## WHAT THE EXERCISE ASKS
Across these entries, count the lines holding the string "which"; the number is the whole answer.

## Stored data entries
========================

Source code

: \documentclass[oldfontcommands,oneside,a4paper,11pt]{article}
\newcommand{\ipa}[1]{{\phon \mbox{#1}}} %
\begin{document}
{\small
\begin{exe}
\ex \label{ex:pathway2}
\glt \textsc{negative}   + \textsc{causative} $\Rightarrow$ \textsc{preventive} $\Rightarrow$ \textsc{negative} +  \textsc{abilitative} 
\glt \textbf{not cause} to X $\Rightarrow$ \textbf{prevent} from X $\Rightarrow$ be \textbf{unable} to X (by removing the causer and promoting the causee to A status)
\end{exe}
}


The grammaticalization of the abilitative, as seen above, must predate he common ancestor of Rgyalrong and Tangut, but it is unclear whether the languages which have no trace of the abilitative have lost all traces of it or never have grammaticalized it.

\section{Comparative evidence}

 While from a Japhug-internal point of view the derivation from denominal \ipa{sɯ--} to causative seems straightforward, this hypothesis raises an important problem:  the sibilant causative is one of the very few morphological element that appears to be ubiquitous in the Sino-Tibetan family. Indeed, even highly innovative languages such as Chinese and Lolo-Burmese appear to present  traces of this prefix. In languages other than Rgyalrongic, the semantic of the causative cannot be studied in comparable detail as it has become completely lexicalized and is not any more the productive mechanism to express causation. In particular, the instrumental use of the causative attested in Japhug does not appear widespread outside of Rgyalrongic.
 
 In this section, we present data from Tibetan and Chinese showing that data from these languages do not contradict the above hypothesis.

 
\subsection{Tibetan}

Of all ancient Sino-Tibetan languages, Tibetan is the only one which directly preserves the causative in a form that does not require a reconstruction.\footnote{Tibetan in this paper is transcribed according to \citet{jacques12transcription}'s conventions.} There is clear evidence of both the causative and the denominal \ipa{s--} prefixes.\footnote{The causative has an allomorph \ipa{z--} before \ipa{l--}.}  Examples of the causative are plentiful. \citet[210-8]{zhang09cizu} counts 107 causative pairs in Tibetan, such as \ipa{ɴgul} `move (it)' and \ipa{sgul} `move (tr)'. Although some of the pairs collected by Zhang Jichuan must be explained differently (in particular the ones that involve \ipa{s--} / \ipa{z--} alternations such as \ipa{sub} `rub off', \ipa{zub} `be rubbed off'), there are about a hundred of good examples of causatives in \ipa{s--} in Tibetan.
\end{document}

========================

## RESULT FOR THIS TASK
2